On sait que, là encore, les adversaires du libéralisme sont des spécialistes dans le dévoiement des idées. Sans passer en revue ici les idées de tous les auteurs se réclamant du libéralisme, ce qui serait très long et très difficile, soulignons simplement la caricature qui est faite, à dessein, de l’idée de « main invisible » énoncée chez Adam Smith. Loin d’être cet artisan de la défense de je ne sais quel égoïsme patenté que l’on serait tenté de condamner, il s’agit d’un auteur infiniment plus nuancé et humaniste que ce que certains voudraient faire croire.

Et pourtant, il sert souvent de référence (tronquée) pour dénoncer ce libéralisme « sauvage » largement fantasmé dont il est ici question.

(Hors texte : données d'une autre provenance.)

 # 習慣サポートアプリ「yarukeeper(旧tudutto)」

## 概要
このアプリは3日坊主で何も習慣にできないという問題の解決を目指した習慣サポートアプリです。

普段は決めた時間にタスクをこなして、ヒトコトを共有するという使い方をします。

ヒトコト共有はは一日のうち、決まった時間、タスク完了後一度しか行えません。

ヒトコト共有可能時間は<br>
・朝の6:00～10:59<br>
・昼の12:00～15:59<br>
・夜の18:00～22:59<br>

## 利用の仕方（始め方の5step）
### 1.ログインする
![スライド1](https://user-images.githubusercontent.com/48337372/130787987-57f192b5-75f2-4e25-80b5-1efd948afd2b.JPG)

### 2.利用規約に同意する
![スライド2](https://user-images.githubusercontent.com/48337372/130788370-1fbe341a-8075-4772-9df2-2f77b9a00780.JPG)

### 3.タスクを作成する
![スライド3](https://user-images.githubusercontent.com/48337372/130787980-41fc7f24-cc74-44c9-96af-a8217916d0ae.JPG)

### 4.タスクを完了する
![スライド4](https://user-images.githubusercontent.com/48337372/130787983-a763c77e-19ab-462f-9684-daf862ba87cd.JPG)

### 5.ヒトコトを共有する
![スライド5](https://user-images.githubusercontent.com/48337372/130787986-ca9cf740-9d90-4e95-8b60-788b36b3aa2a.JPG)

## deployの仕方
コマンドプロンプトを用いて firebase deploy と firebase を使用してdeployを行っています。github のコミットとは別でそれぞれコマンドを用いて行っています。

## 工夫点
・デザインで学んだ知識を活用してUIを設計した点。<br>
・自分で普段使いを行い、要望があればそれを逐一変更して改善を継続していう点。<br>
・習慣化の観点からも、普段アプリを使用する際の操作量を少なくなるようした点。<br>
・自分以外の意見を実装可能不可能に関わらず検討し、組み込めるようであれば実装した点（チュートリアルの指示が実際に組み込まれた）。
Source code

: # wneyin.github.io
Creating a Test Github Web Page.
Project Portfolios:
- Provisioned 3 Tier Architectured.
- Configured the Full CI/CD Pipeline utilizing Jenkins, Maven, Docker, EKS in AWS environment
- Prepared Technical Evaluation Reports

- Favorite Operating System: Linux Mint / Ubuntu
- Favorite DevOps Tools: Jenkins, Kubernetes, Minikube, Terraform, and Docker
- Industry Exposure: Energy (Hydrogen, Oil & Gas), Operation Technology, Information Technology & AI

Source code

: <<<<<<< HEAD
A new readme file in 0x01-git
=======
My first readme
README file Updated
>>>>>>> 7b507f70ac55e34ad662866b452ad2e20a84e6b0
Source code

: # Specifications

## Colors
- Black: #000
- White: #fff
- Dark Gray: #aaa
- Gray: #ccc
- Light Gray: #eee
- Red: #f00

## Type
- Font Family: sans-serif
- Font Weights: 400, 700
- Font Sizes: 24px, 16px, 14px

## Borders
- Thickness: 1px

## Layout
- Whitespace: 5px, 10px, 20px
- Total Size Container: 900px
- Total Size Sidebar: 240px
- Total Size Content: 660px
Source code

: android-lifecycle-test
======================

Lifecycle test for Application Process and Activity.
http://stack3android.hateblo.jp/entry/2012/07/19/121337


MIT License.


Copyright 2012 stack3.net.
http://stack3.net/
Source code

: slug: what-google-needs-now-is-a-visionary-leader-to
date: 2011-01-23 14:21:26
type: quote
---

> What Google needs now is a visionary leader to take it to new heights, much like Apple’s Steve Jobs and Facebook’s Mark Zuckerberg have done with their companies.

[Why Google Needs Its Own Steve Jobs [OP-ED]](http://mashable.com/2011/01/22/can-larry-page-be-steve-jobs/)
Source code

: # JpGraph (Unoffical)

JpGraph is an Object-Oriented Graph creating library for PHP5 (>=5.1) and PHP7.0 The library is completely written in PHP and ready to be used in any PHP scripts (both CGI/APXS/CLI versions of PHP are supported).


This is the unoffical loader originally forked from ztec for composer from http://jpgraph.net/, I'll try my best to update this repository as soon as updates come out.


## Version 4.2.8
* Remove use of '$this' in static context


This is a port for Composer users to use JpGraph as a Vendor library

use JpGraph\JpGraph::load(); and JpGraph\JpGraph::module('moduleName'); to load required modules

Or, non seulement les libéraux ont confiance en l’homme, mais ils s’appuient sur une conception contractuelle des rapports humains. Ce qui repose, bien évidemment, sur un certain nombre de règles et sur le respect des droits d’autrui, à la base de toute société civilisée (et non sauvage). Et c’est en ce sens que l’on ne peut parler de « désordre ».

Si je reprends la présentation que l’Institut Coppet faisait du Dictionnaire du libéralisme de Mathieu Laine et Jean-Philippe Feldman sur ce site en 2012, voici ce que l’on peut y lire :

Prétendre que le libéralisme traduit une absence de règles, témoigne d’une complète incompréhension de l’ordre naissant, spontanément, des actions de chacun et des interactions des hommes entre eux. Des règles existent bien (le libéralisme n’est donc pas un anarchisme, pris au sens d’absence de norme), mais elles sont découvertes dans la compréhension de l’agir humain et du processus de civilisation. Hayek les qualifie de « règles de juste conduite ».

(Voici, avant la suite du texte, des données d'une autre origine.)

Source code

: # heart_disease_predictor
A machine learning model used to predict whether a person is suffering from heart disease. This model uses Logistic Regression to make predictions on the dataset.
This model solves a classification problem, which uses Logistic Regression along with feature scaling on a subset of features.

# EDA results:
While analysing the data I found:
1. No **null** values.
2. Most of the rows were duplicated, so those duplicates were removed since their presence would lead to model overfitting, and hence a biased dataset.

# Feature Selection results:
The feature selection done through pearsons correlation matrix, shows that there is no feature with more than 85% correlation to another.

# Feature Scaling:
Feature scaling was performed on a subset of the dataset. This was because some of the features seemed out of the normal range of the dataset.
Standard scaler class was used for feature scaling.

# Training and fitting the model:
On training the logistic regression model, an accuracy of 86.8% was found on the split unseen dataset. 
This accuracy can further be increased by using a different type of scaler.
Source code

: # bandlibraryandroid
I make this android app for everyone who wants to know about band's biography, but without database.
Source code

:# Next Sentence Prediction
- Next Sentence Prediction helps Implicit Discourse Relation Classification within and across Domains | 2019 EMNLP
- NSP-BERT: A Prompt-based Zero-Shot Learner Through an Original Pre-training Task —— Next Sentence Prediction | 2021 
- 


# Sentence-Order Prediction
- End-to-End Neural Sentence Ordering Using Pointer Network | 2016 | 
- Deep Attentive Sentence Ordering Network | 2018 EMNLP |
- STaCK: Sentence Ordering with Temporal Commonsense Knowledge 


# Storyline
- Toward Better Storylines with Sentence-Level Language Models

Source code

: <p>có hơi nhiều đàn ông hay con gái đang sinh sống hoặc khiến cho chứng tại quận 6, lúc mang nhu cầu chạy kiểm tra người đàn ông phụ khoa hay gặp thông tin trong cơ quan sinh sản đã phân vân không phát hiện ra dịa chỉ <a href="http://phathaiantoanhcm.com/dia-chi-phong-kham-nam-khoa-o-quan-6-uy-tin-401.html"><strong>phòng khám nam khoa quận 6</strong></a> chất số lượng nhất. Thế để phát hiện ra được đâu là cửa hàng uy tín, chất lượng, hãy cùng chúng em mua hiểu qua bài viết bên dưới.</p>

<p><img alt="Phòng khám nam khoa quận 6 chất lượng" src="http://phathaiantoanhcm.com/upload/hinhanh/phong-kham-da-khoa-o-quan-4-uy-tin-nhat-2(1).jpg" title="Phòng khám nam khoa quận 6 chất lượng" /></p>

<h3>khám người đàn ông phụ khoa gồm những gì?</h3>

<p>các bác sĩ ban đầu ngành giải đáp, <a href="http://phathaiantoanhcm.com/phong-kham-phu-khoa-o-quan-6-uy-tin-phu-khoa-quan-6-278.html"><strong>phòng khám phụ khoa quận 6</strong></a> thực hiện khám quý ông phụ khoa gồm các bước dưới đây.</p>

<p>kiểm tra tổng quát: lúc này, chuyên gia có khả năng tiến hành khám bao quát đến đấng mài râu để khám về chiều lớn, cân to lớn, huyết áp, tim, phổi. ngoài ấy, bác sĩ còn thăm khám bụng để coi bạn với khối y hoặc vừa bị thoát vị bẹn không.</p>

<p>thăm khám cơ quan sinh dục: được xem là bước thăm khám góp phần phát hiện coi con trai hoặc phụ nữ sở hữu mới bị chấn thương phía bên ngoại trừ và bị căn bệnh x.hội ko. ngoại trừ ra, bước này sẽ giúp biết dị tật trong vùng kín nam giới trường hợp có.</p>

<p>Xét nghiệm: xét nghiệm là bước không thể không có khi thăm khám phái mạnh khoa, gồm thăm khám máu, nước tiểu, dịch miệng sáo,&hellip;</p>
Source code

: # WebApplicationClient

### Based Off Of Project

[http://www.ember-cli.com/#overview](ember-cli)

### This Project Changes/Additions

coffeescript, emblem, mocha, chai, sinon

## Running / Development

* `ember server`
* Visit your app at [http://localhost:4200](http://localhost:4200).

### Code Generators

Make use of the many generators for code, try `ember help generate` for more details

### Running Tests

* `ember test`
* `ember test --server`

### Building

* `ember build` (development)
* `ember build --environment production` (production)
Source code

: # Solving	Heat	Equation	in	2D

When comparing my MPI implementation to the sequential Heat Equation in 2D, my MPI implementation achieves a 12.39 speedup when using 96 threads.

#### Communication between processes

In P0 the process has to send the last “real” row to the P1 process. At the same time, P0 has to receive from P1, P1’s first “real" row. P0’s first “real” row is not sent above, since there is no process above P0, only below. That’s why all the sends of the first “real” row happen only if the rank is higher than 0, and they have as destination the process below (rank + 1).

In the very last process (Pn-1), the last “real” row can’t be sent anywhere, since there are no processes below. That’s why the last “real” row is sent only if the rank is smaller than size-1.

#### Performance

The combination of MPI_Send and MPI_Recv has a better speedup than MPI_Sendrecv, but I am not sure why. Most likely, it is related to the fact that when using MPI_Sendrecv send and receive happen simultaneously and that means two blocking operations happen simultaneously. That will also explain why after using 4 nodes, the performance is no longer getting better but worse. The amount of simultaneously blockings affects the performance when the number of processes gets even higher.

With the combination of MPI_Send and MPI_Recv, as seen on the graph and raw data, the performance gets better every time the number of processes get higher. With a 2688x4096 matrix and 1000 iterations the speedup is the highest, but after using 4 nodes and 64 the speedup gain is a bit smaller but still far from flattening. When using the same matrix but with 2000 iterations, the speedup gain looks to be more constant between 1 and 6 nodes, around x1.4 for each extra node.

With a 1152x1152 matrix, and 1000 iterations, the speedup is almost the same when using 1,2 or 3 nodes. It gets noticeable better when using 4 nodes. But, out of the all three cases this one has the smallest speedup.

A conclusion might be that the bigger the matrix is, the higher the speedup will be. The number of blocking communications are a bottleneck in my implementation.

Et, comme le rappellent les auteurs, ce sont ces rapports contractuels et le libre commerce qui ont permis de rapprocher les hommes, favoriser les harmonies naturelles, et éviter les guerres (dont le mercantilisme, évoqué plus haut, était loin d’être exempt). Tout le contraire du pillage et des prédations (qui ont pourtant, hélas, encore lieu en certains endroits de la planète aujourd’hui), qui ne conduisent qu’à la destruction, au malheur et, en définitive, à l’anéantissement. Tout le contraire de l’arbitraire ou de toutes ces théories constructivistes qui entendent changer l’homme…

Alors, où est la sauvagerie ?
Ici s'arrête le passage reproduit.